GOAL OF THE EXERCISE - Read the records below and copy each line that contains "Metrics".

DATASET CONTENT -
-------

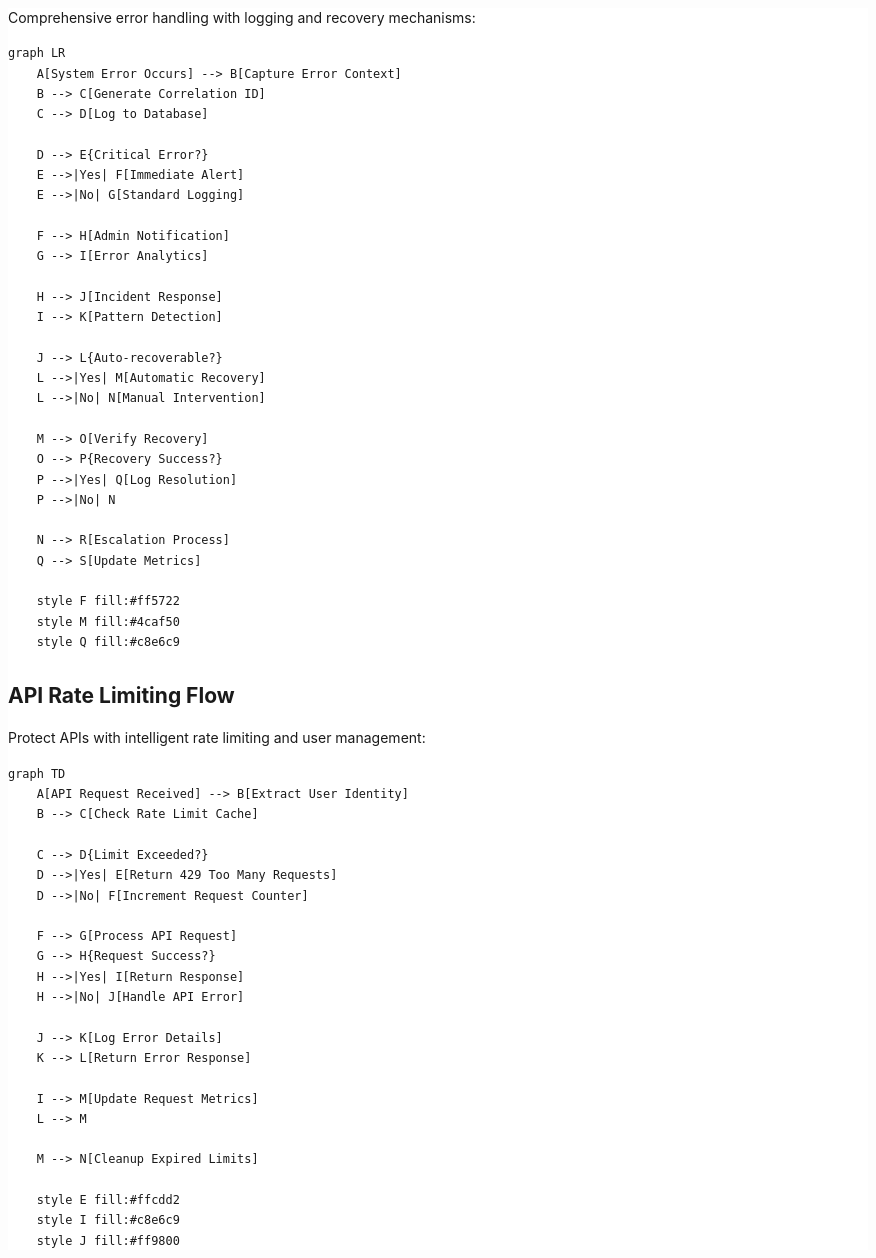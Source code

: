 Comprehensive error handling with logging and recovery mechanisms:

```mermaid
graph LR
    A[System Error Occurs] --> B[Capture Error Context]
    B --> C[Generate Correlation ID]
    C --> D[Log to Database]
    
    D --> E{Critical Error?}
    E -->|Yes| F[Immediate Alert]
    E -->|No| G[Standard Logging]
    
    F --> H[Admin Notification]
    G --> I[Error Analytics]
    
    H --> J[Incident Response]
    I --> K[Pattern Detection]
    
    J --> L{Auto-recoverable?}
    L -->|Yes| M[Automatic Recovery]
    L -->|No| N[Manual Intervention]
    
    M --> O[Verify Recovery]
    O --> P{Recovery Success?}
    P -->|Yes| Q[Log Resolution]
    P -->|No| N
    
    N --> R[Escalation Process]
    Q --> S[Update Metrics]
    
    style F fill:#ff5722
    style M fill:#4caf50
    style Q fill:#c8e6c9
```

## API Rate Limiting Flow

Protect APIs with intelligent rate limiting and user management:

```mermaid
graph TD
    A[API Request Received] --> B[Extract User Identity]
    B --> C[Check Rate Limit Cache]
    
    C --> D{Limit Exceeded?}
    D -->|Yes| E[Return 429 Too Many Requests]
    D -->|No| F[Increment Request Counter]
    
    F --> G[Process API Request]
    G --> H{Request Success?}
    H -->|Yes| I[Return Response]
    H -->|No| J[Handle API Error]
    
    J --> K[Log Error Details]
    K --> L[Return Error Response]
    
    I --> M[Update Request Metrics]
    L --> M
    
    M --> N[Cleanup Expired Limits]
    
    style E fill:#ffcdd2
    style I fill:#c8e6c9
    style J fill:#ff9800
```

-------

WRITTEN RESPONSE -
    Q --> S[Update Metrics]
    I --> M[Update Request Metrics]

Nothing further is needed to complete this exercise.